[Opening DATA SHOWN section]

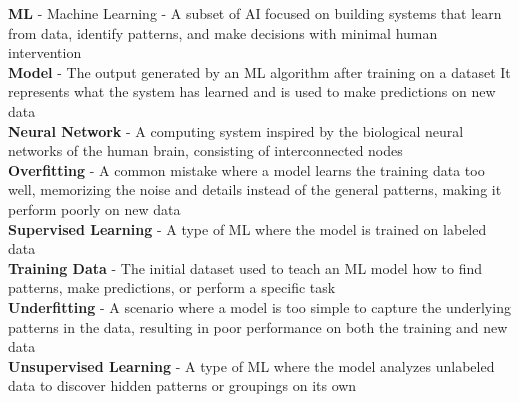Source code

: \begin{singlespace}
\textbf{ML} - Machine Learning - A subset of AI focused on building systems
that learn from data, identify patterns, and make decisions with minimal
human intervention  \\

\textbf{Model} - The output generated by an ML algorithm after training
on a dataset It represents what the system has learned and is used to
make predictions on new data  \\

\textbf{Neural Network} - A computing system inspired by the biological
neural networks of the human brain, consisting of interconnected nodes  \\

\textbf{Overfitting} - A common mistake where a model learns the training
data too well, memorizing the noise and details instead of the general
patterns, making it perform poorly on new data  \\

\textbf{Supervised Learning} - A type of ML where the model is trained
on labeled data  \\

\textbf{Training Data} - The initial dataset used to teach an ML model
how to find patterns, make predictions, or perform a specific task  \\

\textbf{Underfitting} - A scenario where a model is too simple to capture
the underlying patterns in the data, resulting in poor performance on both
the training and new data  \\

\textbf{Unsupervised Learning} - A type of ML where the model analyzes
unlabeled data to discover hidden patterns or groupings on its own  \\

\end{singlespace}
\endgroup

[Closing DATA SHOWN section]

#### EXERCISE INSTRUCTIONS
Work out how many lines in the material above hold the string "Learning", and reply with the number only.

#### ANSWER FOR THE TASK
3